Als iemana een boek in het licht geeft over een onderwerp, hetwelk reeds meermalen behandeld is, moet het hem vrij staan, de gronden op te geven, welke hem bewogen hebben, hetzelve te schrijven, ten einde men instaat zij te beöordeelen of het nut hebbe.

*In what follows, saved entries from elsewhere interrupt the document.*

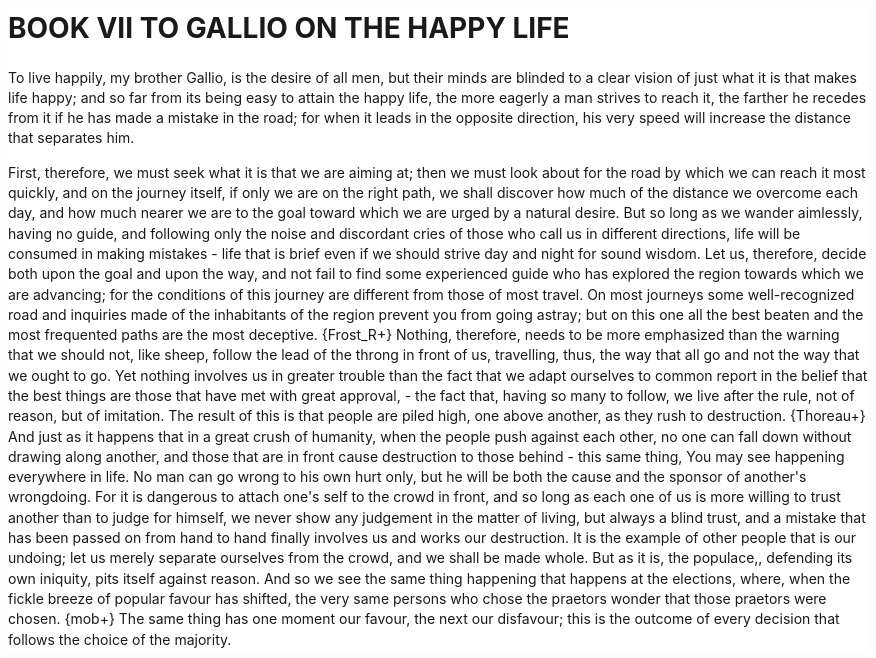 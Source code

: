 # BOOK VII TO GALLIO ON THE HAPPY LIFE

To live happily, my brother Gallio, is the desire of all men, but
their minds are blinded to a clear vision of just what it is that
makes life happy; and so far from its being easy to attain the happy
life, the more eagerly a man strives to reach it, the farther he
recedes from it if he has made a mistake in the road; for when it
leads in the opposite direction, his very speed will increase the
distance that separates him.

First, therefore, we must seek what it is that we are aiming at; then
we must look about for the road by which we can reach it most quickly,
and on the journey itself, if only we are on the right path, we shall
discover how much of the distance we overcome each day, and how much
nearer we are to the goal toward which we are urged by a natural
desire.  But so long as we wander aimlessly, having no guide, and
following only the noise and discordant cries of those who call us in
different directions, life will be consumed in making mistakes - life
that is brief even if we should strive day and night for sound
wisdom. Let us, therefore, decide both upon the goal and upon the way,
and not fail to find some experienced guide who has explored the
region towards which we are advancing; for the conditions of this
journey are different from those of most travel.  On most journeys
some well-recognized road and inquiries made of the inhabitants of the
region prevent you from going astray; but on this one all the best
beaten and the most frequented paths are the most
deceptive. {Frost_R+} Nothing, therefore, needs to be more emphasized
than the warning that we should not, like sheep, follow the lead of
the throng in front of us, travelling, thus, the way that all go and
not the way that we ought to go.  Yet nothing involves us in greater
trouble than the fact that we adapt ourselves to common report in the
belief that the best things are those that have met with great
approval, - the fact that, having so many to follow, we live after the
rule, not of reason, but of imitation.  The result of this is that
people are piled high, one above another, as they rush to
destruction. {Thoreau+} And just as it happens that in a great crush
of humanity, when the people push against each other, no one can fall
down without drawing along another, and those that are in front cause
destruction to those behind - this same thing, You may see happening
everywhere in life.  No man can go wrong to his own hurt only, but he
will be both the cause and the sponsor of another's wrongdoing. For it
is dangerous to attach one's self to the crowd in front, and so long
as each one of us is more willing to trust another than to judge for
himself, we never show any judgement in the matter of living, but
always a blind trust, and a mistake that has been passed on from hand
to hand finally involves us and works our destruction.  It is the
example of other people that is our undoing; let us merely separate
ourselves from the crowd, and we shall be made whole. But as it is,
the populace,, defending its own iniquity, pits itself against reason.
And so we see the same thing happening that happens at the elections,
where, when the fickle breeze of popular favour has shifted, the very
same persons who chose the praetors wonder that those praetors were
chosen. {mob+} The same thing has one moment our favour, the next our
disfavour; this is the outcome of every decision that follows the
choice of the majority.
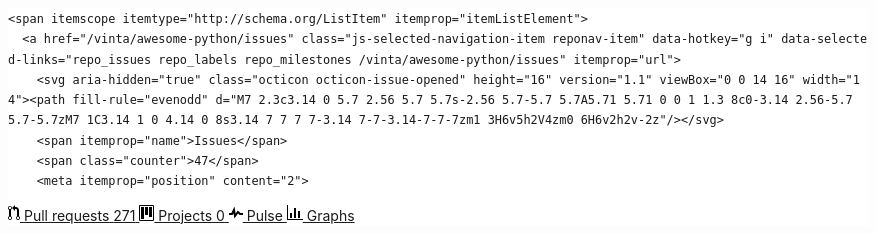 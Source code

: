     <span itemscope itemtype="http://schema.org/ListItem" itemprop="itemListElement">
      <a href="/vinta/awesome-python/issues" class="js-selected-navigation-item reponav-item" data-hotkey="g i" data-selected-links="repo_issues repo_labels repo_milestones /vinta/awesome-python/issues" itemprop="url">
        <svg aria-hidden="true" class="octicon octicon-issue-opened" height="16" version="1.1" viewBox="0 0 14 16" width="14"><path fill-rule="evenodd" d="M7 2.3c3.14 0 5.7 2.56 5.7 5.7s-2.56 5.7-5.7 5.7A5.71 5.71 0 0 1 1.3 8c0-3.14 2.56-5.7 5.7-5.7zM7 1C3.14 1 0 4.14 0 8s3.14 7 7 7 7-3.14 7-7-3.14-7-7-7zm1 3H6v5h2V4zm0 6H6v2h2v-2z"/></svg>
        <span itemprop="name">Issues</span>
        <span class="counter">47</span>
        <meta itemprop="position" content="2">
</a>    </span>

  <span itemscope itemtype="http://schema.org/ListItem" itemprop="itemListElement">
    <a href="/vinta/awesome-python/pulls" class="js-selected-navigation-item reponav-item" data-hotkey="g p" data-selected-links="repo_pulls /vinta/awesome-python/pulls" itemprop="url">
      <svg aria-hidden="true" class="octicon octicon-git-pull-request" height="16" version="1.1" viewBox="0 0 12 16" width="12"><path fill-rule="evenodd" d="M11 11.28V5c-.03-.78-.34-1.47-.94-2.06C9.46 2.35 8.78 2.03 8 2H7V0L4 3l3 3V4h1c.27.02.48.11.69.31.21.2.3.42.31.69v6.28A1.993 1.993 0 0 0 10 15a1.993 1.993 0 0 0 1-3.72zm-1 2.92c-.66 0-1.2-.55-1.2-1.2 0-.65.55-1.2 1.2-1.2.65 0 1.2.55 1.2 1.2 0 .65-.55 1.2-1.2 1.2zM4 3c0-1.11-.89-2-2-2a1.993 1.993 0 0 0-1 3.72v6.56A1.993 1.993 0 0 0 2 15a1.993 1.993 0 0 0 1-3.72V4.72c.59-.34 1-.98 1-1.72zm-.8 10c0 .66-.55 1.2-1.2 1.2-.65 0-1.2-.55-1.2-1.2 0-.65.55-1.2 1.2-1.2.65 0 1.2.55 1.2 1.2zM2 4.2C1.34 4.2.8 3.65.8 3c0-.65.55-1.2 1.2-1.2.65 0 1.2.55 1.2 1.2 0 .65-.55 1.2-1.2 1.2z"/></svg>
      <span itemprop="name">Pull requests</span>
      <span class="counter">271</span>
      <meta itemprop="position" content="3">
</a>  </span>

  <a href="/vinta/awesome-python/projects" class="js-selected-navigation-item reponav-item" data-selected-links="repo_projects new_repo_project repo_project /vinta/awesome-python/projects">
    <svg aria-hidden="true" class="octicon octicon-project" height="16" version="1.1" viewBox="0 0 15 16" width="15"><path fill-rule="evenodd" d="M10 12h3V2h-3v10zm-4-2h3V2H6v8zm-4 4h3V2H2v12zm-1 1h13V1H1v14zM14 0H1a1 1 0 0 0-1 1v14a1 1 0 0 0 1 1h13a1 1 0 0 0 1-1V1a1 1 0 0 0-1-1z"/></svg>
    Projects
    <span class="counter">0</span>
</a>


  <a href="/vinta/awesome-python/pulse" class="js-selected-navigation-item reponav-item" data-selected-links="pulse /vinta/awesome-python/pulse">
    <svg aria-hidden="true" class="octicon octicon-pulse" height="16" version="1.1" viewBox="0 0 14 16" width="14"><path fill-rule="evenodd" d="M11.5 8L8.8 5.4 6.6 8.5 5.5 1.6 2.38 8H0v2h3.6l.9-1.8.9 5.4L9 8.5l1.6 1.5H14V8z"/></svg>
    Pulse
</a>
  <a href="/vinta/awesome-python/graphs" class="js-selected-navigation-item reponav-item" data-selected-links="repo_graphs repo_contributors /vinta/awesome-python/graphs">
    <svg aria-hidden="true" class="octicon octicon-graph" height="16" version="1.1" viewBox="0 0 16 16" width="16"><path fill-rule="evenodd" d="M16 14v1H0V0h1v14h15zM5 13H3V8h2v5zm4 0H7V3h2v10zm4 0h-2V6h2v7z"/></svg>
    Graphs
</a>
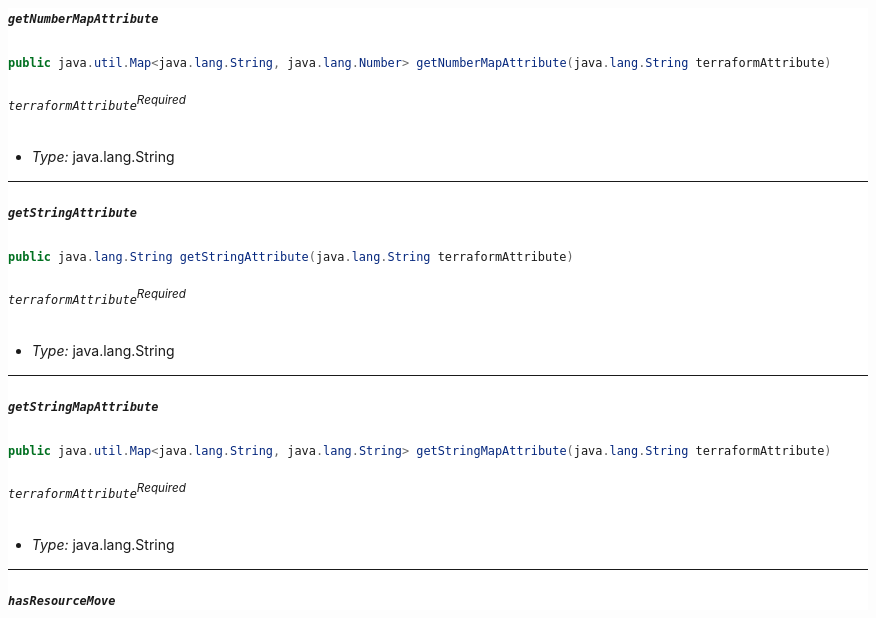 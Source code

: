 
##### `getNumberMapAttribute` <a name="getNumberMapAttribute" id="@cdktf/provider-hcp.organizationIamBinding.OrganizationIamBinding.getNumberMapAttribute"></a>

```java
public java.util.Map<java.lang.String, java.lang.Number> getNumberMapAttribute(java.lang.String terraformAttribute)
```

###### `terraformAttribute`<sup>Required</sup> <a name="terraformAttribute" id="@cdktf/provider-hcp.organizationIamBinding.OrganizationIamBinding.getNumberMapAttribute.parameter.terraformAttribute"></a>

- *Type:* java.lang.String

---

##### `getStringAttribute` <a name="getStringAttribute" id="@cdktf/provider-hcp.organizationIamBinding.OrganizationIamBinding.getStringAttribute"></a>

```java
public java.lang.String getStringAttribute(java.lang.String terraformAttribute)
```

###### `terraformAttribute`<sup>Required</sup> <a name="terraformAttribute" id="@cdktf/provider-hcp.organizationIamBinding.OrganizationIamBinding.getStringAttribute.parameter.terraformAttribute"></a>

- *Type:* java.lang.String

---

##### `getStringMapAttribute` <a name="getStringMapAttribute" id="@cdktf/provider-hcp.organizationIamBinding.OrganizationIamBinding.getStringMapAttribute"></a>

```java
public java.util.Map<java.lang.String, java.lang.String> getStringMapAttribute(java.lang.String terraformAttribute)
```

###### `terraformAttribute`<sup>Required</sup> <a name="terraformAttribute" id="@cdktf/provider-hcp.organizationIamBinding.OrganizationIamBinding.getStringMapAttribute.parameter.terraformAttribute"></a>

- *Type:* java.lang.String

---

##### `hasResourceMove` <a name="hasResourceMove" id="@cdktf/provider-hcp.organizationIamBinding.OrganizationIamBinding.hasResourceMove"></a>
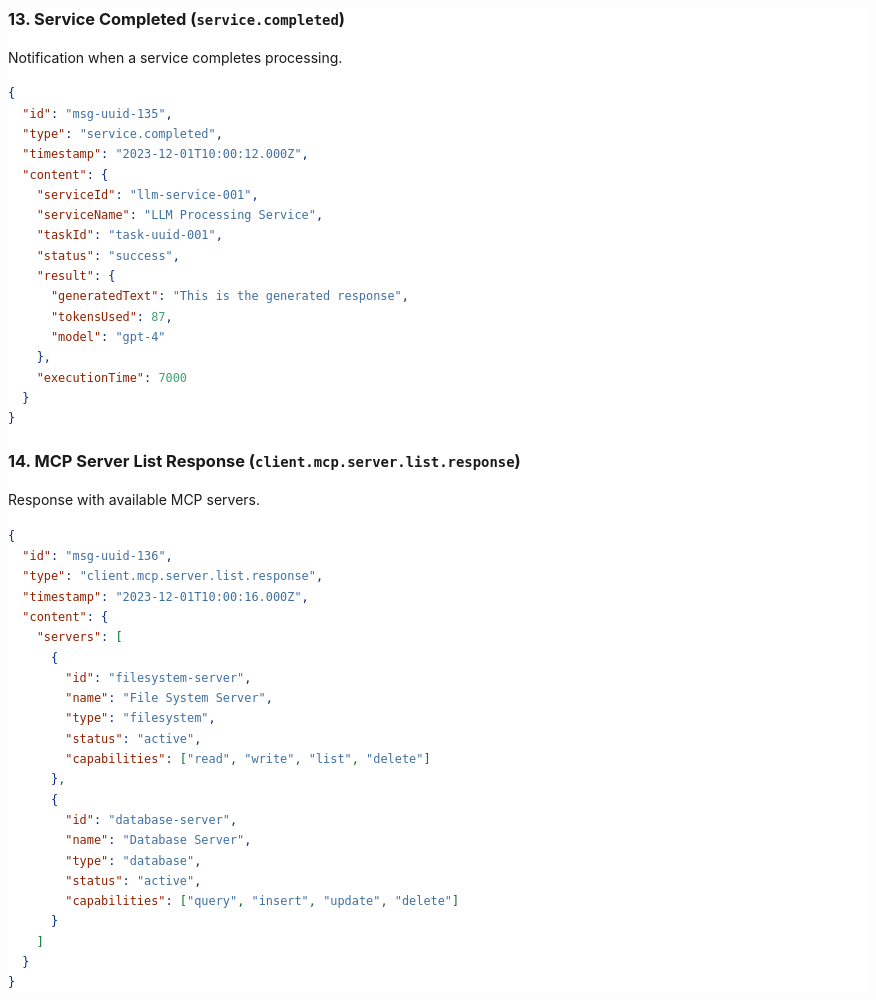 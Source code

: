 ### 13. Service Completed (`service.completed`)

Notification when a service completes processing.

```json
{
  "id": "msg-uuid-135",
  "type": "service.completed",
  "timestamp": "2023-12-01T10:00:12.000Z",
  "content": {
    "serviceId": "llm-service-001",
    "serviceName": "LLM Processing Service",
    "taskId": "task-uuid-001",
    "status": "success",
    "result": {
      "generatedText": "This is the generated response",
      "tokensUsed": 87,
      "model": "gpt-4"
    },
    "executionTime": 7000
  }
}
```

### 14. MCP Server List Response (`client.mcp.server.list.response`)

Response with available MCP servers.

```json
{
  "id": "msg-uuid-136",
  "type": "client.mcp.server.list.response",
  "timestamp": "2023-12-01T10:00:16.000Z",
  "content": {
    "servers": [
      {
        "id": "filesystem-server",
        "name": "File System Server",
        "type": "filesystem",
        "status": "active",
        "capabilities": ["read", "write", "list", "delete"]
      },
      {
        "id": "database-server",
        "name": "Database Server",
        "type": "database",
        "status": "active",
        "capabilities": ["query", "insert", "update", "delete"]
      }
    ]
  }
}
```
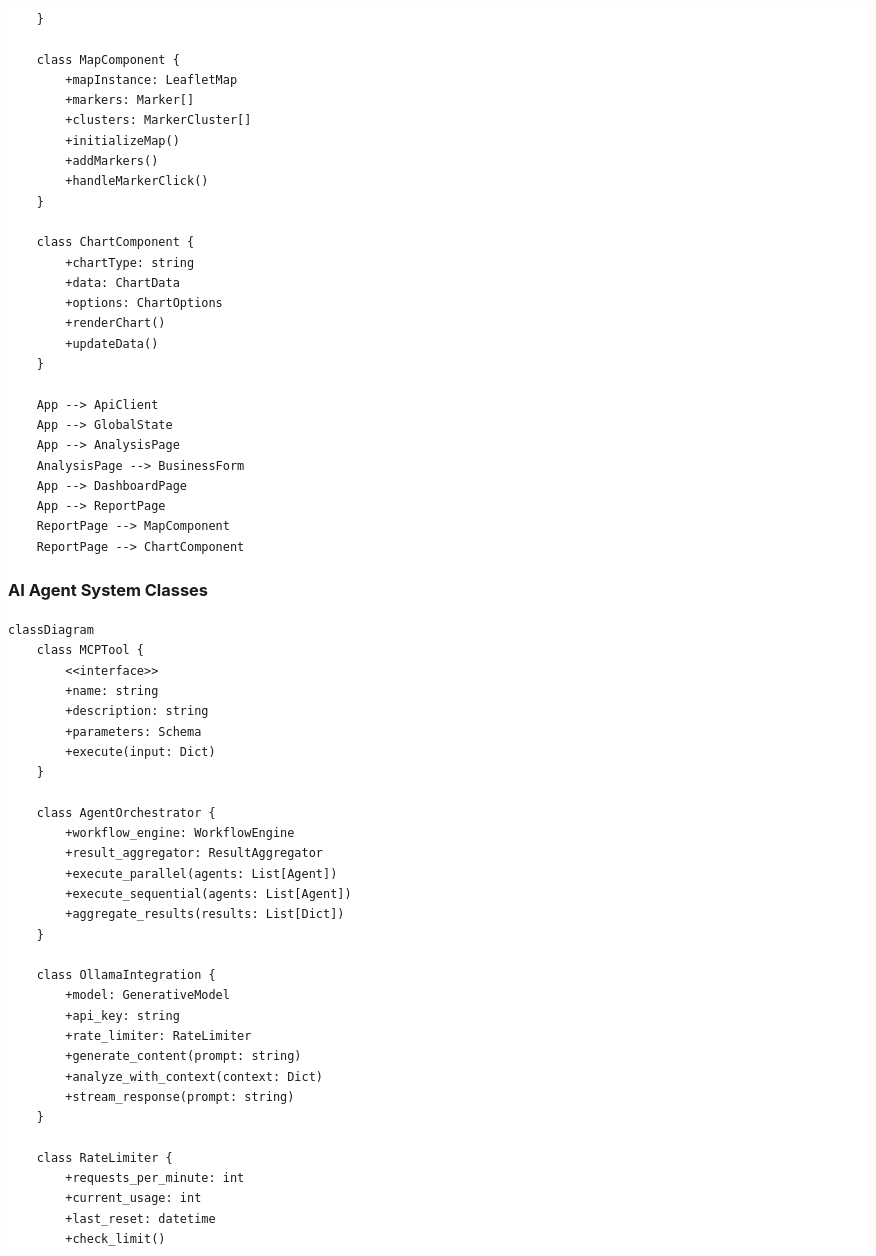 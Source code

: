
 ```mermaid
    }
    
    class MapComponent {
        +mapInstance: LeafletMap
        +markers: Marker[]
        +clusters: MarkerCluster[]
        +initializeMap()
        +addMarkers()
        +handleMarkerClick()
    }
    
    class ChartComponent {
        +chartType: string
        +data: ChartData
        +options: ChartOptions
        +renderChart()
        +updateData()
    }
    
    App --> ApiClient
    App --> GlobalState
    App --> AnalysisPage
    AnalysisPage --> BusinessForm
    App --> DashboardPage
    App --> ReportPage
    ReportPage --> MapComponent
    ReportPage --> ChartComponent
```

### **AI Agent System Classes**

```mermaid
classDiagram
    class MCPTool {
        <<interface>>
        +name: string
        +description: string
        +parameters: Schema
        +execute(input: Dict)
    }
    
    class AgentOrchestrator {
        +workflow_engine: WorkflowEngine
        +result_aggregator: ResultAggregator
        +execute_parallel(agents: List[Agent])
        +execute_sequential(agents: List[Agent])
        +aggregate_results(results: List[Dict])
    }
    
    class OllamaIntegration {
        +model: GenerativeModel
        +api_key: string
        +rate_limiter: RateLimiter
        +generate_content(prompt: string)
        +analyze_with_context(context: Dict)
        +stream_response(prompt: string)
    }
    
    class RateLimiter {
        +requests_per_minute: int
        +current_usage: int
        +last_reset: datetime
        +check_limit()
```
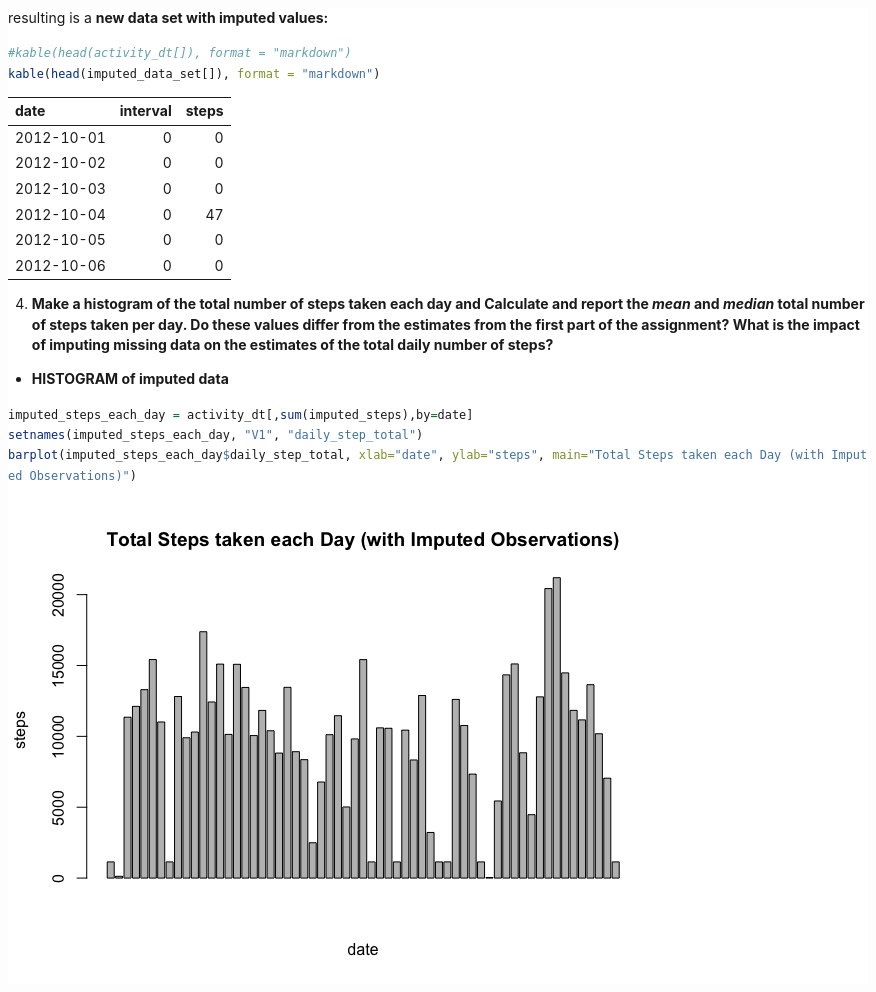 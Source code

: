 resulting is a **new data set with imputed values:**


```r
#kable(head(activity_dt[]), format = "markdown")
kable(head(imputed_data_set[]), format = "markdown")
```



|date       | interval| steps|
|:----------|--------:|-----:|
|2012-10-01 |        0|     0|
|2012-10-02 |        0|     0|
|2012-10-03 |        0|     0|
|2012-10-04 |        0|    47|
|2012-10-05 |        0|     0|
|2012-10-06 |        0|     0|

4. **Make a histogram of the total number of steps taken each day and Calculate and report the *mean* and *median* total number of steps taken per day. Do these values differ from the estimates from the first part of the assignment? What is the impact of imputing missing data on the estimates of the total daily number of steps?**

* **HISTOGRAM of imputed data**


```r
imputed_steps_each_day = activity_dt[,sum(imputed_steps),by=date]
setnames(imputed_steps_each_day, "V1", "daily_step_total")
barplot(imputed_steps_each_day$daily_step_total, xlab="date", ylab="steps", main="Total Steps taken each Day (with Imputed Observations)")
```

![](./PA1_template_files/figure-html/imputed_histogram-1.png)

Dit is nog noodzakelijker, als het werk bestemd is tot het onderwijs. Maakt de schrijver in dit geval het doel bekend, dat hij zich voorgesteld, en de orde, die hij opgevolgd heeft, zoo kan men best oordeelen of het werk goed zij, en aan het doel beantwoorde; want in boeken, welke over wetenschappelijke beginselen handelen, is de eeigste verdienste in de voordragt gelegen.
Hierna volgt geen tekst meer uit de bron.